So, if you’re using Overcast, I would check out the chapter marks because Stuart actually puts them in every week. And way back to the first episode we have chapter marks for every single episode. So, check those out if you haven’t and check out Overcast if you’ve not. It’s really a terrific app for iOS, for listening to podcasts. They also switched to a model now which it’s free, the whole app is free, and if you want to support them, just an in-app purchase, you can support them for a month or for 12 months. And it’s basically pay what you want. And it’s a great app. So I paid the most I could.

**Craig:** You are a lovely person. I just might download that. That sounds good.

**John:** It’s a good app.

**Craig:** And I guess in other podcast news, just because I know people really want to know, yes, Louis B. Mayer will be returning for a third episode of You Must Remember This by Karina Longworth.

**John:** I cannot wait.

**Craig:** Just keep that in mind, folks. Louis is coming pack, with a vengeance.

**John:** Yeah. I think you have some choice words as I recall what Louis Mayer needs to say down the road. So, good.

All right, let’s get to our topics for the week. First one is writer’s rooms. So this actually comes from a question that a listener sent in. This is Vic Digital, which I doubt is his real name, but he wrote in as Vic Digital.

**Craig:** I wish it were his real name. I wonder if it’s like Dig-i-tal.

**John:** That’s what it actually kind of looks like.

**Craig:** Vic Dig-i-tal.

**John:** Yeah. He writes, “Over the last few months I’ve been seeing lots of what look like non-standard processes for developing scripts, specifically genre scripts. You’ve got the situation with the Transformers movies, where Robert Kirkman, Akiva Goldsman, and a bunch of others got together to map out the next ten years of Transformers movies. You’ve got the Star Wars Story Council, or whatever it’s called, and all the stories that need to pass through that, be they movie, or TV, or novel/comic, or even sticker book.

“You have stuff like the next Wolverine movie where I know they’re seemingly working on it since the last movie came out, but you see comments from Hugh Jackman talking about how they’re working on the script and whoever has great ideas.

“I see this a lot with sequels to big movies where the existence of it is heavily dependent on the stars’ involvement. There are a few other recent examples that aren’t popping into my head at the moment where the stars were talking about the development of the script and his influence on it.

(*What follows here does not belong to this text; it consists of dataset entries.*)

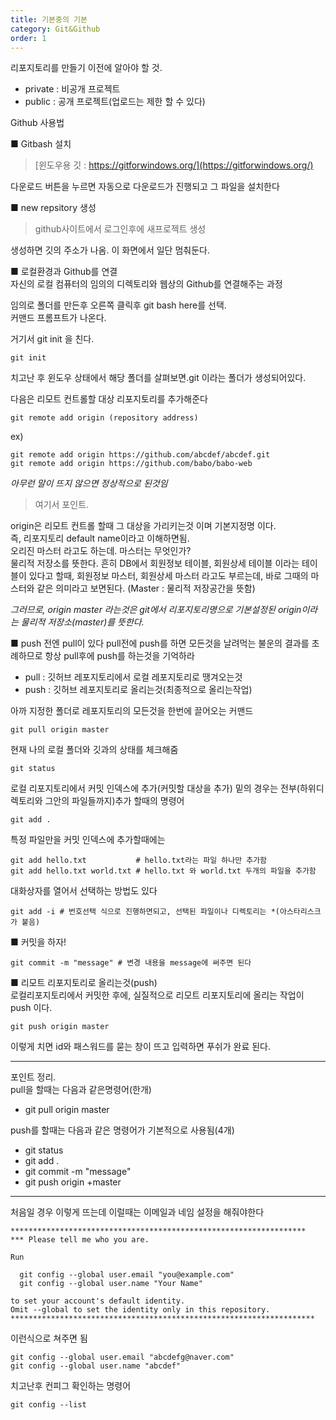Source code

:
 ```yaml
---
title: 기본중의 기본
category: Git&Github
order: 1
---
```


리포지토리를 만들기 이전에 알아야 할 것.  
- private : 비공개 프로젝트
- public  : 공개 프로젝트(업로드는 제한 할 수 있다)

Github 사용법

■ Gitbash 설치  
>[윈도우용 깃 : https://gitforwindows.org/](https://gitforwindows.org/)  

다운로드 버튼을 누르면 자동으로 다운로드가 진행되고 그 파일을 설치한다  

■ new repsitory 생성  
>github사이트에서 로그인후에 새프로젝트 생성

생성하면 깃의 주소가 나옴. 이 화면에서 일단 멈춰둔다.

■ 로컬환경과 Github를 연결  
자신의 로컬 컴퓨터의 임의의 디렉토리와 웹상의 Github를 연결해주는 과정

임의로 폴더를 만든후 오른쪽 클릭후 git bash here를 선택.  
커맨드 프롬프트가 나온다.

거기서 git init 을 친다.
```git
git init
```

치고난 후 윈도우 상태에서 해당 폴더를 살펴보면.git 이라는 폴더가 생성되어있다.

다음은 리모트 컨트롤할 대상 리포지토리를 추가해준다
```git
git remote add origin (repository address)
```
ex)  
```git
git remote add origin https://github.com/abcdef/abcdef.git
git remote add origin https://github.com/babo/babo-web
```
*아무런 말이 뜨지 않으면 정상적으로 된것임*


>여기서 포인트.  

origin은 리모트 컨트롤 할때 그 대상을 가리키는것 이며 기본지정명 이다.  
즉, 리포지토리 default name이라고 이해하면됨.  
오리진 마스터 라고도 하는데. 마스터는 무엇인가?  
물리적 저장소를 뜻한다. 흔히 DB에서 회원정보 테이블, 회원상세 테이블 이라는 테이블이 있다고 할때, 회원정보 마스터, 회원상세 마스터 라고도 부르는데, 바로 그때의 마스터와 같은 의미라고 보면된다. (Master : 물리적 저장공간을 뜻함)  

*그러므로, origin master 라는것은 git에서 리포지토리명으로 기본설정된 origin이라는 물리적 저장소(master)를 뜻한다.* 


■ push 전엔 pull이 있다
pull전에 push를 하면 모든것을 날려먹는 불운의 결과를 초례하므로
항상 pull후에 push를 하는것을 기억하라

- pull : 깃허브 레포지토리에서 로컬 레포지토리로 땡겨오는것
- push : 깃허브 레포지토리로 올리는것(최종적으로 올리는작업)

아까 지정한 폴더로 레포지토리의 모든것을 한번에 끌어오는 커맨드  
```git
git pull origin master
```

현재 나의 로컬 폴더와 깃과의 상태를 체크해줌  
```git
git status
```

로컬 리포지토리에서 커밋 인덱스에 추가(커밋할 대상을 추가) 밑의 경우는 전부(하위디렉토리와 그안의 파일들까지)추가 할때의 명령어
```git
git add .
```
특정 파일만을 커밋 인덱스에 추가할때에는
```git
git add hello.txt           # hello.txt라는 파일 하나만 추가함
git add hello.txt world.txt # hello.txt 와 world.txt 두개의 파일을 추가함
```

대화상자를 열어서 선택하는 방법도 있다
```git
git add -i # 번호선택 식으로 진행하면되고, 선택된 파일이나 디렉토리는 *(아스타리스크가 붙음)
```

■ 커밋을 하자!  
```git
git commit -m "message" # 변경 내용을 message에 써주면 된다
```

■ 리모트 리포지토리로 올리는것(push)  
로컬리포지토리에서 커밋한 후에, 실질적으로 리모트 리포지토리에 올리는 작업이 push 이다.  
```git
git push origin master
```
이렇게 치면 id와 패스워드를 묻는 창이 뜨고  입력하면 푸쉬가 완료 된다.  

***
포인트 정리.  
pull을 할때는 다음과 같은명령어(한개)
- git pull origin master


push를 할때는 다음과 같은 명령어가 기본적으로 사용됨(4개)  
- git status
- git add .
- git commit -m "message"
- git push origin +master  

***
처음일 경우 이렇게 뜨는데 이럴때는 이메일과 네임 설정을 해줘야한다  
```git
******************************************************************
*** Please tell me who you are.

Run

  git config --global user.email "you@example.com"
  git config --global user.name "Your Name"

to set your account's default identity.
Omit --global to set the identity only in this repository.
********************************************************************
```
이런식으로 쳐주면 됨

```git
git config --global user.email "abcdefg@naver.com"
git config --global user.name "abcdef"  
```

치고난후 컨피그 확인하는 명령어
```git
git config --list
```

“Anyway, for each of these, what does the actual development writing process look like if you’re the writer who finally comes to work on it? Does it resemble a typical writing process? Or are you guys horrified to discover what these other writers might be forced to do? Are the writers just at the whim of all these other powerful forces? And is it a straight adaptation, more like a rewrite? How do stars get involved in the process?”

So, I want to take this as a jumping off point to talk about something we’ve all kind of noticed, this trends towards especially big tent pole movies, bringing in a bunch of writers at the start. Not necessarily writing together, but being in a room together to sort of break story together. And the way that we tend to — a lot of times you will see the actors involved in the process early on in the development, especially of sequels.

So we could take through his notes, but also I want to link to an article by Rebecca Ford from the Hollywood Reporter which gave some good examples of the kinds of situations that writers are encountering and the complications for the Writers Guild when what does it mean if you’re a writer employed on a project, but you’re not actually writing, so therefore there’s not going to be an expectation of credit.

**Craig:** What a mess. There are so many complications and problems with this. Let’s talk about the easy ones which are essentially the kind of legal contractual ones. The way our credits work, we do limit how many people can be credited on a movie so that you don’t end up with Written By and then 12 names. So, written by nobody really. Written by everybody. And also the Writers Guild I think has an investment in the notion that what we do is unique and it authorial, and therefore in its best form it is the expression of vision.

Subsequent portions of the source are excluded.